Infatti non è quello che sta succedendo. A dirlo, se ancora si aveva qualche dubbio dopo le tante saracinesche ancora abbassate e i negozi quasi vuoti, è anche un’indagine di Confimi (Confederazione dell’Industria manifatturiera italiana e dell’impresa privata). Che, a una settimana dalla riapertura dopo i mesi del lockdown, ha intervistato un campione di 1000 aziende italiane. Il 45% sono metalmeccaniche e il 55% non superano i 3 milioni di euro del fatturato. Insomma si tratta di Pmi, vera ossatura del sistema economico italiano. Compreso quello di Monza e della Brianza.

L’INDAGINE

Produzione che non riparte, impianti fermi, mancanza di liquidità, eccessiva burocrazia e ampio ricorso agli ammortizzatori sociali sono gli elementi più evidenti e preoccupanti dell’analisi di Confimi Industria. Oltre il 60% delle imprese intervistate non ha registrato nuovi ordinativi. Anche perché ha un terzo dei propri clienti ancora chiuso per decreto.

Ci sono settori che sono stati chiusi totalmente per un tempo davvero lungo ed ora ci vorrà pazienza per far ripartire tutto il meccanismo – afferma il Direttore di Confimi Monza e Brianza, Edoardo Ranzini (nella foto in alto) – c’è molta preoccupazione soprattutto per i comparti del turismo e del commercio, mentre anche per chi se la può cavare meglio in questo momento, è comunque un navigare a vista”.

La mancanza di liquidità per la maggior parte delle imprese in difficoltà è il tasto più dolente di questo inizio di ripresa. Non a caso l’indagine condotta dall’associazione imprenditoriale ha riscontrato che il 42% degli intervistati è ricorso agli istituti di credito e un terzo del campione ha contattato le banche per via degli insoluti di mancati pagamenti.

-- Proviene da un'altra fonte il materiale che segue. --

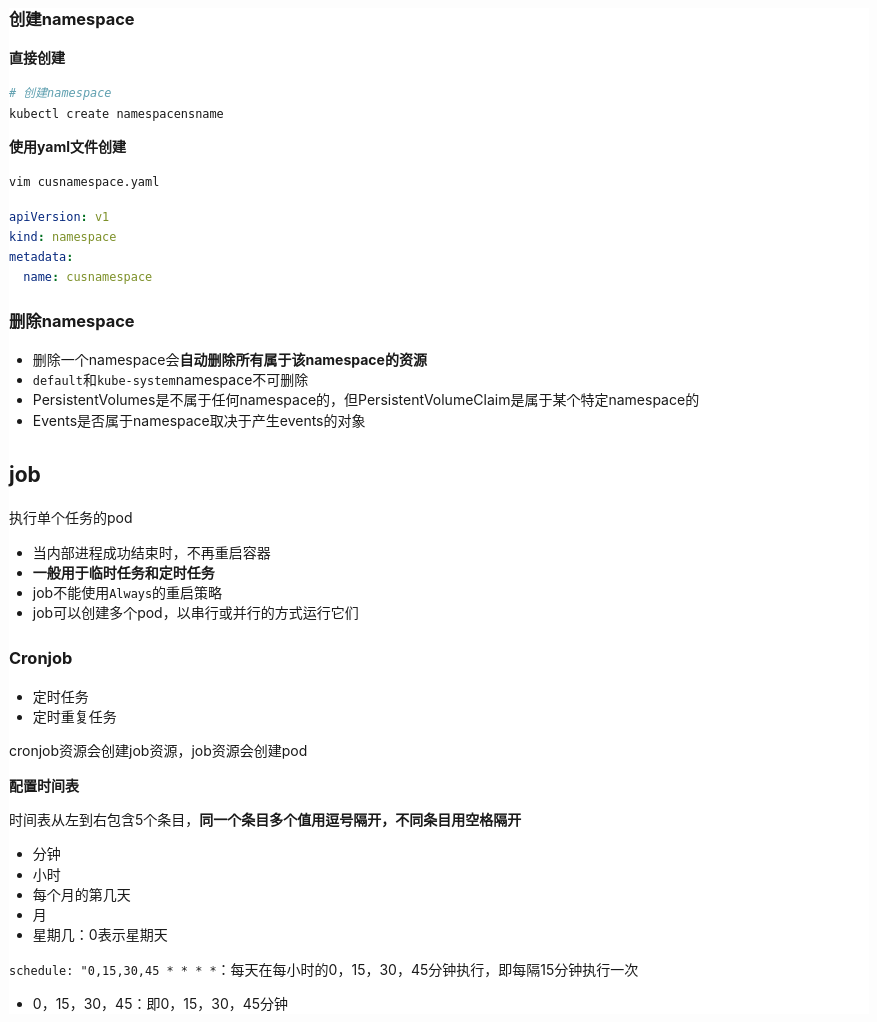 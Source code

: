 ### 创建namespace

**直接创建**

```bash
# 创建namespace
kubectl create namespacensname
```

**使用yaml文件创建**

`vim cusnamespace.yaml`

```yaml
apiVersion: v1
kind: namespace
metadata:
  name: cusnamespace
```

### 删除namespace

- 删除一个namespace会**自动删除所有属于该namespace的资源**
- `default`和`kube-system`namespace不可删除
- PersistentVolumes是不属于任何namespace的，但PersistentVolumeClaim是属于某个特定namespace的
- Events是否属于namespace取决于产生events的对象

## job

执行单个任务的pod

- 当内部进程成功结束时，不再重启容器
- **一般用于临时任务和定时任务**
- job不能使用`Always`的重启策略
- job可以创建多个pod，以串行或并行的方式运行它们

### Cronjob

- 定时任务
- 定时重复任务

cronjob资源会创建job资源，job资源会创建pod

**配置时间表**

时间表从左到右包含5个条目，**同一个条目多个值用逗号隔开，不同条目用空格隔开**

- 分钟
- 小时
- 每个月的第几天
- 月
- 星期几：0表示星期天

`schedule: "0,15,30,45 * * * *`：每天在每小时的0，15，30，45分钟执行，即每隔15分钟执行一次

- 0，15，30，45：即0，15，30，45分钟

Se a questo si aggiunge che il 54% degli imprenditori ha dichiarato di aver fatto ricorso alle misure previste dal governo, ma solo il 3% ha ricevuto il credito richiesto, si può comprendere la gravità della situazione. “Le aziende che hanno realmente nella disponibilità linee di fondi approvati sono davvero poche – sostiene Ranzini – le banche devono ancora occuparsi di tonnellate di moratorie e sospensione di mutui oltre a tantissime pratiche per prestiti fino a 25mila euro”.

LA BUROCRAZIA

In Italia, un Paese considerato malato cronico di burocrazia, con il Coronavirus, uno tsunami sanitario, economico e sociale, le cose non potevano che peggiorare anche su questo fronte. E non può stupire, allora, che, secondo l’indagine di Confimi Industria, per 1 imprenditore su 3 il primo problema con gli istituti di credito è legato proprio alla burocrazia e ai suoi tempi.

Viviamo in un sistema per certi versi ancora molto arcaico in cui le inefficienze, finché va tutto bene, vengono messe in conto e fanno parte dei costi, ma in un periodo come questo diventano difficilmente tollerabili” sostiene il Direttore della territoriale brianzola dell’associazione imprenditoriale, che a livello nazionale riunisce 40mila aziende, con circa 500 mila addetti e un fatturato aggregato di circa 80 miliardi di euro annui.

Non si è riusciti ad evitare nemmeno ora, ad esempio, la consultazione sindacale per la cassa integrazione quando dovrebbe essere automatica di fronte ad una chiusura dell’attività – continua – insomma non abbiamo fatto molti passi avanti verso la sburocratizzazione, eppure sono passati quasi 20 anni da quando l’ex ministro per l’innovazione e le tecnologie, Lucio Stanca, parlava di rivoluzione digitale”.

Se qualcuno pensa che la situazione delle imprese possa essere migliore a Monza e in Brianza, meglio abbandonare false speranze. Il campione dell’indagine di Confimi Industria, che ha sottolineato anche le difficoltà delle aziende nel reperire i dispositivi individuali di protezione e gli ingenti investimenti sostenuti per adeguare spazi e organizzare la logistica, è assolutamente rappresentativo anche del nostro territorio.

Delle mille aziende del campione, circa 180 sono nominativi di Monza, della Brianza e di Bergamo – chiarisce Ranzini – direi, quindi, che i dati riscontrati a livello nazionale sono in linea con i valori locali. Continueremo a fotografare in maniera periodica l’evolversi di una situazione così caratterizzata dall’incertezza”.